Randomized learning of the second-moment matrix of a smooth function

Consider an open set $\mathbb{D}\subseteq\mathbb{R}^n$, equipped with a probability measure $\mu$. An important characteristic of a smooth function $f:\mathbb{D}\rightarrow\mathbb{R}$ is its \emph{second-moment matrix} $\Sigma_{\mu}:=\int \nabla f(x) \nabla f(x)^* \mu(dx) \in\mathbb{R}^{n\times n}$, where $\nabla f(x)\in\mathbb{R}^n$ is the gradient of $f(\cdot)$ at $x\in\mathbb{D}$ and $*$ stands for transpose.
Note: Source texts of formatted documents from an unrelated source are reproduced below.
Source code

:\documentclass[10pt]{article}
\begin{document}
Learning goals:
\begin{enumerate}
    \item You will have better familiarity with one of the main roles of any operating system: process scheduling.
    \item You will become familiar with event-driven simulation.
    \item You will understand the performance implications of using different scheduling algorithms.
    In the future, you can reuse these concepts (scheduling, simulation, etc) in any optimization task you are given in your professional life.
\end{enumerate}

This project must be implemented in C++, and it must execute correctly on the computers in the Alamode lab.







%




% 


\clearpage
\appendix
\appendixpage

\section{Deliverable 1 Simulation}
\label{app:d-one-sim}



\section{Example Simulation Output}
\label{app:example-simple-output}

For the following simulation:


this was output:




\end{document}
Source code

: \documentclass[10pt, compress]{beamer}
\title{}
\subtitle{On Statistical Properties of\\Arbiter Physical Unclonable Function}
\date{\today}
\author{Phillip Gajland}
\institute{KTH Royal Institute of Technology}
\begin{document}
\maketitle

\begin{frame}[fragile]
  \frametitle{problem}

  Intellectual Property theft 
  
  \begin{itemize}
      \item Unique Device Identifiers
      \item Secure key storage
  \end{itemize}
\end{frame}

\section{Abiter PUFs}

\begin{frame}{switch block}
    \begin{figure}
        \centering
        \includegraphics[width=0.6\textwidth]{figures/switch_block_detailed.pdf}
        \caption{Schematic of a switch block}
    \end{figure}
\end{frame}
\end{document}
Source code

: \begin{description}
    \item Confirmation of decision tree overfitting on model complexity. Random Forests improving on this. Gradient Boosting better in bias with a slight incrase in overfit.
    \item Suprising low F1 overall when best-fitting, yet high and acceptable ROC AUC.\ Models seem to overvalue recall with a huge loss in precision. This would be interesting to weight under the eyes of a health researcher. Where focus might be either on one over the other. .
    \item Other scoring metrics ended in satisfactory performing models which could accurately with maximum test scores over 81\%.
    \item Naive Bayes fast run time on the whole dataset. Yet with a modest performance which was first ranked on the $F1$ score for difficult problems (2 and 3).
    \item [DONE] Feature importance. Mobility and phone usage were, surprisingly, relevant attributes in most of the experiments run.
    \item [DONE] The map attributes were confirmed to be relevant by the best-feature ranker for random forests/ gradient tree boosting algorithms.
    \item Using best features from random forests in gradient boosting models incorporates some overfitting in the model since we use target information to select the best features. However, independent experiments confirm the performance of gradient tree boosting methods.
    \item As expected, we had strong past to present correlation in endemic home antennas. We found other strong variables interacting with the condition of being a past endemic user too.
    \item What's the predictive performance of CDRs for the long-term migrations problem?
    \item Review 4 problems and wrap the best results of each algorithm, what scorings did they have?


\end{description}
For instance, the span of the leading $r$ eigenvectors of $\Sigma_{\mu}$ forms an \emph{active subspace} of $f(\cdot)$, which contains the directions along which $f(\cdot)$ changes the most and is of particular interest in \emph{ridge approximation}. In this work, we propose a simple algorithm for estimating $\Sigma_{\mu}$ from random point evaluations of $f(\cdot)$ \emph{without} imposing any structural assumptions on $\Sigma_{\mu}$. Theoretical guarantees for this algorithm are established with the aid of the same technical tools that have proved valuable in the context of covariance matrix estimation from partial measurements.